### EXERCISE INSTRUCTIONS
In the copy, every line of the material that follows must appear exactly, and no pictures should.

### RECORD EXCERPTS
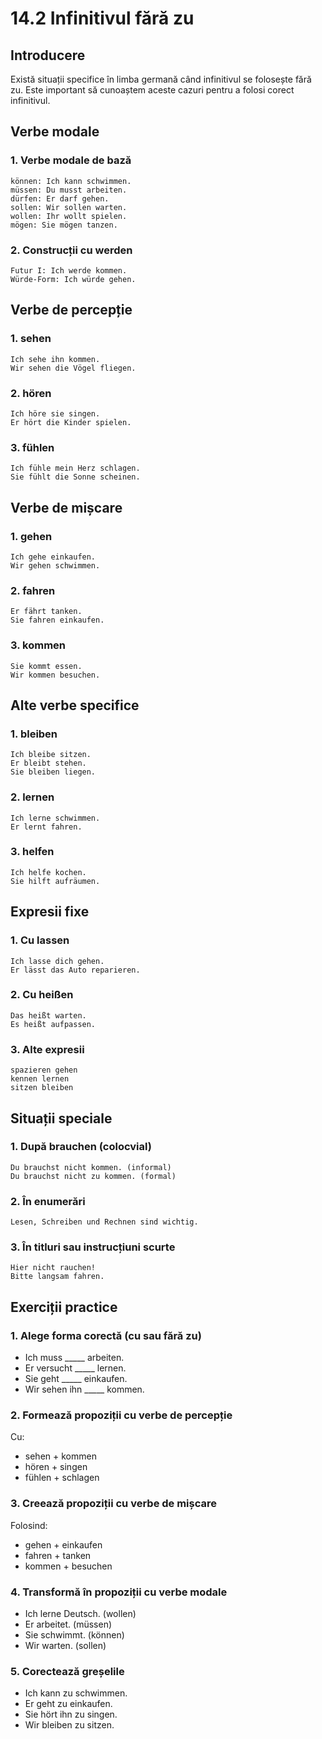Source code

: # 14.2 Infinitivul fără zu

## Introducere
Există situații specifice în limba germană când infinitivul se folosește fără zu. Este important să cunoaștem aceste cazuri pentru a folosi corect infinitivul.

## Verbe modale

### 1. Verbe modale de bază
```
können: Ich kann schwimmen.
müssen: Du musst arbeiten.
dürfen: Er darf gehen.
sollen: Wir sollen warten.
wollen: Ihr wollt spielen.
mögen: Sie mögen tanzen.
```

### 2. Construcții cu werden
```
Futur I: Ich werde kommen.
Würde-Form: Ich würde gehen.
```

## Verbe de percepție

### 1. sehen
```
Ich sehe ihn kommen.
Wir sehen die Vögel fliegen.
```

### 2. hören
```
Ich höre sie singen.
Er hört die Kinder spielen.
```

### 3. fühlen
```
Ich fühle mein Herz schlagen.
Sie fühlt die Sonne scheinen.
```

## Verbe de mișcare

### 1. gehen
```
Ich gehe einkaufen.
Wir gehen schwimmen.
```

### 2. fahren
```
Er fährt tanken.
Sie fahren einkaufen.
```

### 3. kommen
```
Sie kommt essen.
Wir kommen besuchen.
```

## Alte verbe specifice

### 1. bleiben
```
Ich bleibe sitzen.
Er bleibt stehen.
Sie bleiben liegen.
```

### 2. lernen
```
Ich lerne schwimmen.
Er lernt fahren.
```

### 3. helfen
```
Ich helfe kochen.
Sie hilft aufräumen.
```

## Expresii fixe

### 1. Cu lassen
```
Ich lasse dich gehen.
Er lässt das Auto reparieren.
```

### 2. Cu heißen
```
Das heißt warten.
Es heißt aufpassen.
```

### 3. Alte expresii
```
spazieren gehen
kennen lernen
sitzen bleiben
```

## Situații speciale

### 1. După brauchen (colocvial)
```
Du brauchst nicht kommen. (informal)
Du brauchst nicht zu kommen. (formal)
```

### 2. În enumerări
```
Lesen, Schreiben und Rechnen sind wichtig.
```

### 3. În titluri sau instrucțiuni scurte
```
Hier nicht rauchen!
Bitte langsam fahren.
```

## Exerciții practice

### 1. Alege forma corectă (cu sau fără zu)
- Ich muss _____ arbeiten.
- Er versucht _____ lernen.
- Sie geht _____ einkaufen.
- Wir sehen ihn _____ kommen.

### 2. Formează propoziții cu verbe de percepție
Cu:
- sehen + kommen
- hören + singen
- fühlen + schlagen

### 3. Creează propoziții cu verbe de mișcare
Folosind:
- gehen + einkaufen
- fahren + tanken
- kommen + besuchen

### 4. Transformă în propoziții cu verbe modale
- Ich lerne Deutsch. (wollen)
- Er arbeitet. (müssen)
- Sie schwimmt. (können)
- Wir warten. (sollen)

### 5. Corectează greșelile
- Ich kann zu schwimmen.
- Er geht zu einkaufen.
- Sie hört ihn zu singen.
- Wir bleiben zu sitzen.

### TASK SOLUTION
Source code

: # 14.2 Infinitivul fără zu

## Introducere
Există situații specifice în limba germană când infinitivul se folosește fără zu. Este important să cunoaștem aceste cazuri pentru a folosi corect infinitivul.

## Verbe modale

### 1. Verbe modale de bază
```
können: Ich kann schwimmen.
müssen: Du musst arbeiten.
dürfen: Er darf gehen.
sollen: Wir sollen warten.
wollen: Ihr wollt spielen.
mögen: Sie mögen tanzen.
```

### 2. Construcții cu werden
```
Futur I: Ich werde kommen.
Würde-Form: Ich würde gehen.
```

## Verbe de percepție

### 1. sehen
```
Ich sehe ihn kommen.
Wir sehen die Vögel fliegen.
```

### 2. hören
```
Ich höre sie singen.
Er hört die Kinder spielen.
```

### 3. fühlen
```
Ich fühle mein Herz schlagen.
Sie fühlt die Sonne scheinen.
```

## Verbe de mișcare

### 1. gehen
```
Ich gehe einkaufen.
Wir gehen schwimmen.
```

### 2. fahren
```
Er fährt tanken.
Sie fahren einkaufen.
```

### 3. kommen
```
Sie kommt essen.
Wir kommen besuchen.
```

## Alte verbe specifice

### 1. bleiben
```
Ich bleibe sitzen.
Er bleibt stehen.
Sie bleiben liegen.
```

### 2. lernen
```
Ich lerne schwimmen.
Er lernt fahren.
```

### 3. helfen
```
Ich helfe kochen.
Sie hilft aufräumen.
```

## Expresii fixe

### 1. Cu lassen
```
Ich lasse dich gehen.
Er lässt das Auto reparieren.
```

### 2. Cu heißen
```
Das heißt warten.
Es heißt aufpassen.
```

### 3. Alte expresii
```
spazieren gehen
kennen lernen
sitzen bleiben
```

## Situații speciale

### 1. După brauchen (colocvial)
```
Du brauchst nicht kommen. (informal)
Du brauchst nicht zu kommen. (formal)
```

### 2. În enumerări
```
Lesen, Schreiben und Rechnen sind wichtig.
```

### 3. În titluri sau instrucțiuni scurte
```
Hier nicht rauchen!
Bitte langsam fahren.
```

## Exerciții practice

### 1. Alege forma corectă (cu sau fără zu)
- Ich muss _____ arbeiten.
- Er versucht _____ lernen.
- Sie geht _____ einkaufen.
- Wir sehen ihn _____ kommen.

### 2. Formează propoziții cu verbe de percepție
Cu:
- sehen + kommen
- hören + singen
- fühlen + schlagen

### 3. Creează propoziții cu verbe de mișcare
Folosind:
- gehen + einkaufen
- fahren + tanken
- kommen + besuchen

### 4. Transformă în propoziții cu verbe modale
- Ich lerne Deutsch. (wollen)
- Er arbeitet. (müssen)
- Sie schwimmt. (können)
- Wir warten. (sollen)

### 5. Corectează greșelile
- Ich kann zu schwimmen.
- Er geht zu einkaufen.
- Sie hört ihn zu singen.
- Wir bleiben zu sitzen.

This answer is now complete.